Goal of the exercise: Copy out each line in the listing below where the word "communication" appears.

(Material for this exercise Opens)

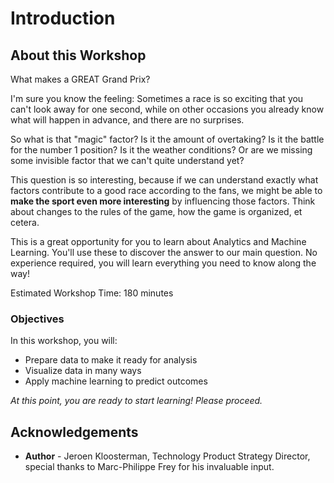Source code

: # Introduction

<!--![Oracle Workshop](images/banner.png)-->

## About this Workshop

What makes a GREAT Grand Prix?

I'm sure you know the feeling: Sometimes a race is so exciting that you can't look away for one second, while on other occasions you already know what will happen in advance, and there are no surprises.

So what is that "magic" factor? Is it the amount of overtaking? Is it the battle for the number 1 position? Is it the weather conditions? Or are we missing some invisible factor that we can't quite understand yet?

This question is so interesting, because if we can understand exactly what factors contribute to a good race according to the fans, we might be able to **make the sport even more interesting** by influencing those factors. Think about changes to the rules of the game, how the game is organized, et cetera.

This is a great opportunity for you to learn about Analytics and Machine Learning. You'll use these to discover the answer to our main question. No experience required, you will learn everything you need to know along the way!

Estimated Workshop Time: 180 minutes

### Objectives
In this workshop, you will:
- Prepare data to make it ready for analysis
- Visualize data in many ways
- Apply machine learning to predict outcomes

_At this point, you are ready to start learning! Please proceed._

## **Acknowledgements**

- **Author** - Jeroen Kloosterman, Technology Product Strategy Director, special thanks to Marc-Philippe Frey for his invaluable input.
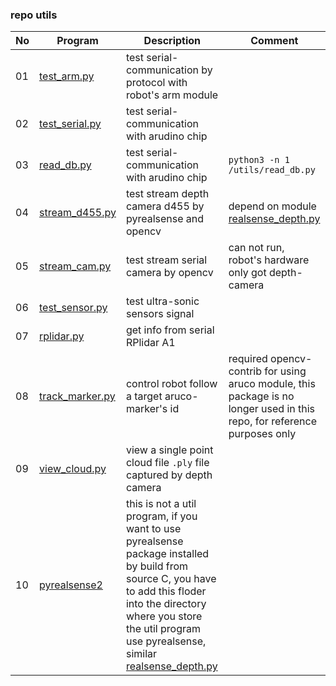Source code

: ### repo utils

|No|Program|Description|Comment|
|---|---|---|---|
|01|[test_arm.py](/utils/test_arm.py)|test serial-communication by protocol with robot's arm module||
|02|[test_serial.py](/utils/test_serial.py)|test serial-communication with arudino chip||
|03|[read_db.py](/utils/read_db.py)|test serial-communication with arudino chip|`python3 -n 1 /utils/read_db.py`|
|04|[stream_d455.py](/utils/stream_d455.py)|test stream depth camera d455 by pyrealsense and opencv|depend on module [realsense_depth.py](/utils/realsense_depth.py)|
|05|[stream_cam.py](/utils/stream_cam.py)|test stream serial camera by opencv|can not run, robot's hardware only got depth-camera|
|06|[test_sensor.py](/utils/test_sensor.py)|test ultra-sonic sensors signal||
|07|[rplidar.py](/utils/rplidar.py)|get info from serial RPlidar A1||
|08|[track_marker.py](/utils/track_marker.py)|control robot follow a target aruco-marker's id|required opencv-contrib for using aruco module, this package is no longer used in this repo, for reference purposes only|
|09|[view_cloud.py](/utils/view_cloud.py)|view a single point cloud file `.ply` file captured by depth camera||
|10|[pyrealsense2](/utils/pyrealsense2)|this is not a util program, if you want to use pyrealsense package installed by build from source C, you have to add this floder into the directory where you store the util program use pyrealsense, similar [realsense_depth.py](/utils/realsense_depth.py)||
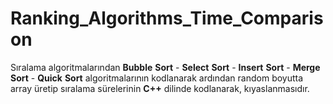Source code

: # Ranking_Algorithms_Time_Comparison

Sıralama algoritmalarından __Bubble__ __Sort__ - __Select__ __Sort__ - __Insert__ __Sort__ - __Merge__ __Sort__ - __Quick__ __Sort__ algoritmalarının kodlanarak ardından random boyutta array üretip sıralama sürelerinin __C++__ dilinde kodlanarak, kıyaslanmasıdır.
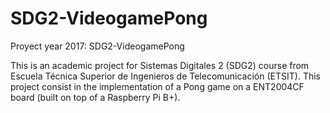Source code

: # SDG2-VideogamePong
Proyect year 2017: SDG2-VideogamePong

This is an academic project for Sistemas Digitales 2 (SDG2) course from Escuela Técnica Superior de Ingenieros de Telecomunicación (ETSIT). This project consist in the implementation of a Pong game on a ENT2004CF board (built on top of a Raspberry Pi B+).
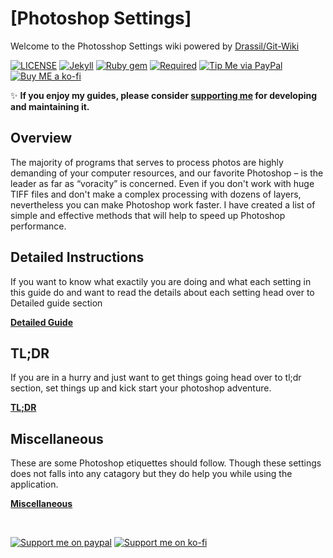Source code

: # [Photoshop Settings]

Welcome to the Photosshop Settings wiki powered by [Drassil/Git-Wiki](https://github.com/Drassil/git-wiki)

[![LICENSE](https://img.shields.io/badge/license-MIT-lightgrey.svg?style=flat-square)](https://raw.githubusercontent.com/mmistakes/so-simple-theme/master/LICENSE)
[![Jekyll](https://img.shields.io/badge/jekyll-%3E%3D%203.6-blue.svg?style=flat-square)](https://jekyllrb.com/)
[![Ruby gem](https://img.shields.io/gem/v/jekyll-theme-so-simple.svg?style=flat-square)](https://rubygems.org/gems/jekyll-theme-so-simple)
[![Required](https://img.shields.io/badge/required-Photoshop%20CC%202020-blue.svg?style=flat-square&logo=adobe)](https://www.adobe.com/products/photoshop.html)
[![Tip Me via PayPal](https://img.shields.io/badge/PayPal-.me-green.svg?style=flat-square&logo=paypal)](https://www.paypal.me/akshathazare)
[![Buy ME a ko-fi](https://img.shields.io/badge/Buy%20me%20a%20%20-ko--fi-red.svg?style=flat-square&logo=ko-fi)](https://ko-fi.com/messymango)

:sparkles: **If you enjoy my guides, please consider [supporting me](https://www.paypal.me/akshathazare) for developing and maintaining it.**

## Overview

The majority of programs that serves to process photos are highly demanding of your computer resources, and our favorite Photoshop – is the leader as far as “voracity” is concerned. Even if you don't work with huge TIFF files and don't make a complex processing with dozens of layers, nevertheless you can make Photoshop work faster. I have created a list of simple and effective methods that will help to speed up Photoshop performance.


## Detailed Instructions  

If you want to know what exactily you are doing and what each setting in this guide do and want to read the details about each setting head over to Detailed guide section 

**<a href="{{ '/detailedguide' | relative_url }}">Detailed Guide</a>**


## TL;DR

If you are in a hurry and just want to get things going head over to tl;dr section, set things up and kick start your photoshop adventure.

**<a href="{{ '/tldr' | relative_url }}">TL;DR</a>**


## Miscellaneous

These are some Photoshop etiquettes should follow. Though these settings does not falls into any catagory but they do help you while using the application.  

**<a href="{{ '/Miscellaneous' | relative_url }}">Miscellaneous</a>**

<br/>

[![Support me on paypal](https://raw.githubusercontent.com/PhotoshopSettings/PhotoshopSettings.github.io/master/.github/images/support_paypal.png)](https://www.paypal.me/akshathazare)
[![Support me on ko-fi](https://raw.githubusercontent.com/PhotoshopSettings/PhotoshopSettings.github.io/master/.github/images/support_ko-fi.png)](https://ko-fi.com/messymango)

(Material for this exercise Closes)

Task result:
|01|[test_arm.py](/utils/test_arm.py)|test serial-communication by protocol with robot's arm module||
|02|[test_serial.py](/utils/test_serial.py)|test serial-communication with arudino chip||
|03|[read_db.py](/utils/read_db.py)|test serial-communication with arudino chip|`python3 -n 1 /utils/read_db.py`|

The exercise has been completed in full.